2019 has to be a year of engagement.

Why? Two reasons:

  • The volume of negative media noise will continue to drown out your marketing. This will take 12-24 months to rebalance itself.
  • Whilst the changes coming might not yet be cast in stone, we can already read between the lines. Having disengaged clients now is the prelude to having fewer clients in the future.
  • I’ve seen this before - ineffective marketing and clients open to doing without advice - albeit under different circumstances.

    In 2015 I worked with one firm in particular. Their situation was rather dire.

    The practice had been mismanaged. A succession of planners had been employed leaving one-by-one in quick succession. The business was loaded with unproductive resources it didn’t need, including a marketing manager who churned out glossy brochures, expensive website updates and countless content pieces without results.

    Internally, morale was low. The owners were mystified and panicked as to how the thriving business had free fallen so rapidly.

    There were other extenuating factors. The niche they were targeting was over-served by others with far more experience and credibility, one particularly poor hiring decision had let a “wolf” adviser-employee into the hen house that Licensee background checks should have picked up (had they been done), and there were third-party legal issues draining cash flow.

    However, the biggest reason was the firm just couldn’t connect with clients.

    Specifically:

  • The growth plan was about converting insurance-only clients to full service. Except all the results consistently indicated this wasn’t what the client base was interested in.
  • The expensive spend on marketing was all branding. Plenty of content talking about the firm and it’s services, very little that showed they could solve actual problems clients had.
  • Almost all attempted interaction with clients was motivated by getting clients to take up services that would deliver financial benefit to the firm. There was no attempt to build social capital first.
  • Frustrations rose and rose, but this only made matters worst. Instead of focusing on fixing it by taking a different approach and acting fast, frustration that clients weren’t behaving as they should dominated energy and headspace .

    Most dangerously, you could feel it from the outside.

    The firm was stuck, wishing they’d known sooner.

    I’d love to say that there was a magic pill, that it was all fixed in a month but this isn’t that story. You know me better than to spin you the story that compounding problems that took years to create can be solved super fast. This isn’t that story.

    The good news is the business survived and is clawing back what was lost. Here’s how you can avoid a similar trajectory.

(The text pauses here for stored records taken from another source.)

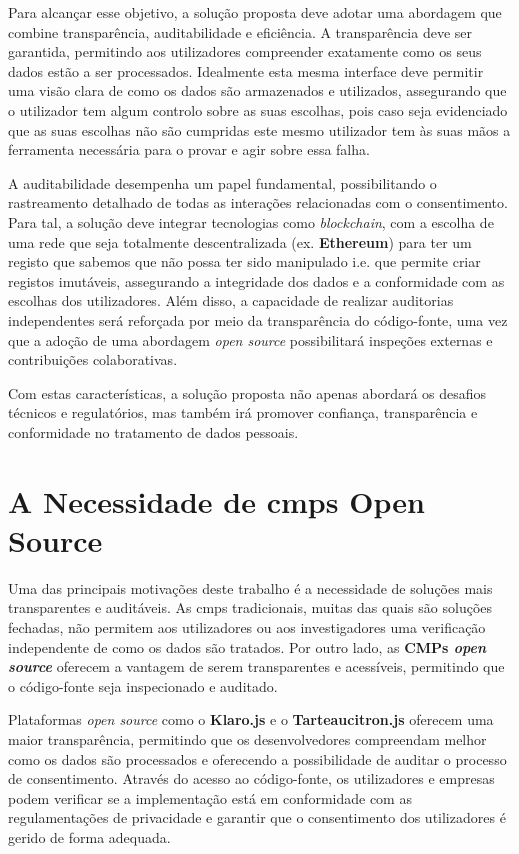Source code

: Para alcançar esse objetivo, a solução proposta deve adotar uma abordagem que combine transparência, auditabilidade e eficiência. A transparência deve ser garantida, permitindo aos utilizadores compreender exatamente como os seus dados estão a ser processados. Idealmente esta mesma interface deve permitir uma visão clara de como os dados são armazenados e utilizados, assegurando que o utilizador tem algum controlo sobre as suas escolhas, pois caso seja evidenciado que as suas escolhas não são cumpridas este mesmo utilizador tem às suas mãos a ferramenta necessária para o provar e agir sobre essa falha.

A auditabilidade desempenha um papel fundamental, possibilitando o rastreamento detalhado de todas as interações relacionadas com o consentimento. Para tal, a solução deve integrar tecnologias como \textit{\textit{blockchain}}, com a escolha de uma  rede que seja totalmente descentralizada (ex. \textbf{Ethereum}) para ter um registo que sabemos que não possa ter sido manipulado i.e. que permite criar registos imutáveis, assegurando a integridade dos dados e a conformidade com as escolhas dos utilizadores. Além disso, a capacidade de realizar auditorias independentes será reforçada por meio da transparência do código-fonte, uma vez que a adoção de uma abordagem \textit{open source} possibilitará inspeções externas e contribuições colaborativas.

Com estas características, a solução proposta não apenas abordará os desafios técnicos e regulatórios, mas também irá promover confiança, transparência e conformidade no tratamento de dados pessoais.

\section{A Necessidade de \acrshort{cmp}s Open Source}

Uma das principais motivações deste trabalho é a necessidade de soluções mais transparentes e auditáveis. As \acrshort{cmp}s tradicionais, muitas das quais são soluções fechadas, não permitem aos utilizadores ou aos investigadores uma verificação independente de como os dados são tratados. Por outro lado, as \textbf{CMPs \textit{open source}} oferecem a vantagem de serem transparentes e acessíveis, permitindo que o código-fonte seja inspecionado e auditado.

Plataformas \textit{open source} como o \textbf{Klaro.js} e o \textbf{Tarteaucitron.js} oferecem uma maior transparência, permitindo que os desenvolvedores compreendam melhor como os dados são processados e oferecendo a possibilidade de auditar o processo de consentimento. Através do acesso ao código-fonte, os utilizadores e empresas podem verificar se a implementação está em conformidade com as regulamentações de privacidade e garantir que o consentimento dos utilizadores é gerido de forma adequada.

    If you believe you can get by with the same skill set that got you here, you’re wrong. We’re in new territory. You’re going to need to learn all new skills. You will, however, surprise yourself and find out that some of the old stuff is still relevant, but learning is no longer optional.

    Over the next 12 months, you will need to ensure your clients know what you do for them, know why it matters and be willing to sign off that its something they don’t want to be without.

    Related: Advisors: Having Your Best Year Ever Is All About Accountability

    This can’t happen without an avenue of active, consistent and value-add communication between you and them.

    If they don’t engage, you won't get paid.

    It’s likely that the backwash from the RC will mean that many prospects who would otherwise have considered getting financial advice may find themselves apprehensive about doing so.

    This means that your direct marketing (advertising, digital etc) is likely going to be less effective on it’s own. Even if your offer is exactly what they’ve been looking for, the media will make sure that little voice in the head goes, “Yeah, but financial advice..?”

    They won’t engage as they otherwise would.

    The result is you may need to trade on the trust within your personal and professional networks. They are the ones who will provide social proof that your advice is of value and you can help.

    It’s early days. The year has only started. You have time.

    But don’t wait. You have been warned.